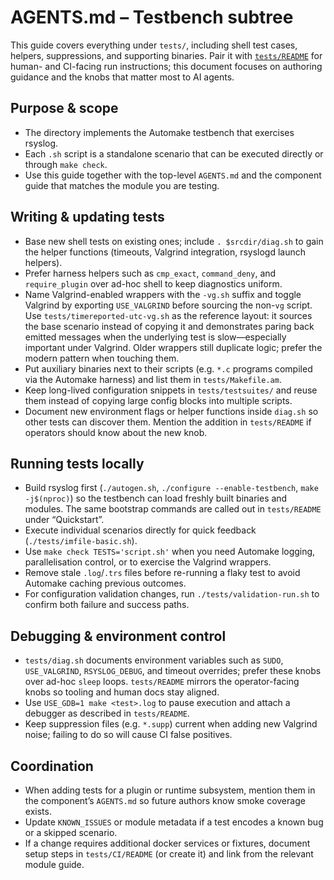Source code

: # AGENTS.md – Testbench subtree

This guide covers everything under `tests/`, including shell test cases,
helpers, suppressions, and supporting binaries. Pair it with
[`tests/README`](./README) for human- and CI-facing run instructions; this
document focuses on authoring guidance and the knobs that matter most to AI
agents.

## Purpose & scope
- The directory implements the Automake testbench that exercises rsyslog.
- Each `.sh` script is a standalone scenario that can be executed directly or
  through `make check`.
- Use this guide together with the top-level `AGENTS.md` and the component
  guide that matches the module you are testing.

## Writing & updating tests
- Base new shell tests on existing ones; include `. $srcdir/diag.sh` to gain the
  helper functions (timeouts, Valgrind integration, rsyslogd launch helpers).
- Prefer harness helpers such as `cmp_exact`, `command_deny`, and
  `require_plugin` over ad-hoc shell to keep diagnostics uniform.
- Name Valgrind-enabled wrappers with the `-vg.sh` suffix and toggle Valgrind by
  exporting `USE_VALGRIND` before sourcing the non-`vg` script. Use
  `tests/timereported-utc-vg.sh` as the reference layout: it sources the base
  scenario instead of copying it and demonstrates paring back emitted messages
  when the underlying test is slow—especially important under Valgrind. Older
  wrappers still duplicate logic; prefer the modern pattern when touching them.
- Put auxiliary binaries next to their scripts (e.g. `*.c` programs compiled via
  the Automake harness) and list them in `tests/Makefile.am`.
- Keep long-lived configuration snippets in `tests/testsuites/` and reuse them
  instead of copying large config blocks into multiple scripts.
- Document new environment flags or helper functions inside `diag.sh` so other
  tests can discover them. Mention the addition in `tests/README` if operators
  should know about the new knob.

## Running tests locally
- Build rsyslog first (`./autogen.sh`, `./configure --enable-testbench`,
  `make -j$(nproc)`) so the testbench can load freshly built binaries and
  modules. The same bootstrap commands are called out in `tests/README` under
  “Quickstart”.
- Execute individual scenarios directly for quick feedback
  (`./tests/imfile-basic.sh`).
- Use `make check TESTS='script.sh'` when you need Automake logging,
  parallelisation control, or to exercise the Valgrind wrappers.
- Remove stale `.log`/`.trs` files before re-running a flaky test to avoid
  Automake caching previous outcomes.
- For configuration validation changes, run `./tests/validation-run.sh` to
  confirm both failure and success paths.

## Debugging & environment control
- `tests/diag.sh` documents environment variables such as `SUDO`,
  `USE_VALGRIND`, `RSYSLOG_DEBUG`, and timeout overrides; prefer these knobs over
  ad-hoc `sleep` loops. `tests/README` mirrors the operator-facing knobs so
  tooling and human docs stay aligned.
- Use `USE_GDB=1 make <test>.log` to pause execution and attach a debugger as
  described in `tests/README`.
- Keep suppression files (e.g. `*.supp`) current when adding new Valgrind noise;
  failing to do so will cause CI false positives.

## Coordination
- When adding tests for a plugin or runtime subsystem, mention them in the
  component’s `AGENTS.md` so future authors know smoke coverage exists.
- Update `KNOWN_ISSUES` or module metadata if a test encodes a known bug or a
  skipped scenario.
- If a change requires additional docker services or fixtures, document setup
  steps in `tests/CI/README` (or create it) and link from the relevant module
  guide.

┄┄┄┄┄┄┄┄┄┄┄┄┄┄┄┄┄┄┄┄

◆ **Your assignment**
The expected answer is an exact copy of the lines above, beginning at the line with "AGENTS.md – Testbench subtree" and ending at the line with "when the underlying", with both ends in.

◆ **Solution to this problem**
: # AGENTS.md – Testbench subtree

This guide covers everything under `tests/`, including shell test cases,
helpers, suppressions, and supporting binaries. Pair it with
[`tests/README`](./README) for human- and CI-facing run instructions; this
document focuses on authoring guidance and the knobs that matter most to AI
agents.

## Purpose & scope
- The directory implements the Automake testbench that exercises rsyslog.
- Each `.sh` script is a standalone scenario that can be executed directly or
  through `make check`.
- Use this guide together with the top-level `AGENTS.md` and the component
  guide that matches the module you are testing.

## Writing & updating tests
- Base new shell tests on existing ones; include `. $srcdir/diag.sh` to gain the
  helper functions (timeouts, Valgrind integration, rsyslogd launch helpers).
- Prefer harness helpers such as `cmp_exact`, `command_deny`, and
  `require_plugin` over ad-hoc shell to keep diagnostics uniform.
- Name Valgrind-enabled wrappers with the `-vg.sh` suffix and toggle Valgrind by
  exporting `USE_VALGRIND` before sourcing the non-`vg` script. Use
  `tests/timereported-utc-vg.sh` as the reference layout: it sources the base
  scenario instead of copying it and demonstrates paring back emitted messages
  when the underlying test is slow—especially important under Valgrind. Older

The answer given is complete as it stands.